WHAT NEEDS TO BE DONE: For the records below, say how many lines contain the string "const". Give no other text.

***** RECORDS SHOWN *****

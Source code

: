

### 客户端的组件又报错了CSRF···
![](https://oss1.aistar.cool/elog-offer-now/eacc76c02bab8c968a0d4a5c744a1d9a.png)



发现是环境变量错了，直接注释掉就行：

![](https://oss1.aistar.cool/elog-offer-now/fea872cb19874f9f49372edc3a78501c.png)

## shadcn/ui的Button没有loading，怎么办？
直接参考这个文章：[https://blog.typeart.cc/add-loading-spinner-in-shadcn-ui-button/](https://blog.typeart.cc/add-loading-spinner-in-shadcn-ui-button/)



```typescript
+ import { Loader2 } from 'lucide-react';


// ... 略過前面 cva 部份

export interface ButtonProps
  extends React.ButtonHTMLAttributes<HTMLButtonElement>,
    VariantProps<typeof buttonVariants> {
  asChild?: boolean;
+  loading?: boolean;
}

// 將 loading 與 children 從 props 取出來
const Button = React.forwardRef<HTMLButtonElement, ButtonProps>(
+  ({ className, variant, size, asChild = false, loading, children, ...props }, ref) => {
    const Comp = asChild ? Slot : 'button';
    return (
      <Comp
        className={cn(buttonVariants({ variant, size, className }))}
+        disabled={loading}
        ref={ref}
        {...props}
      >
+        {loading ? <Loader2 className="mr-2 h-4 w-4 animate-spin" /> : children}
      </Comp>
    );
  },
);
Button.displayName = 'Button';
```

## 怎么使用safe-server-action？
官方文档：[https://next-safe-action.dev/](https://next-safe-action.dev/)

*****

RESPONSE AREA: 2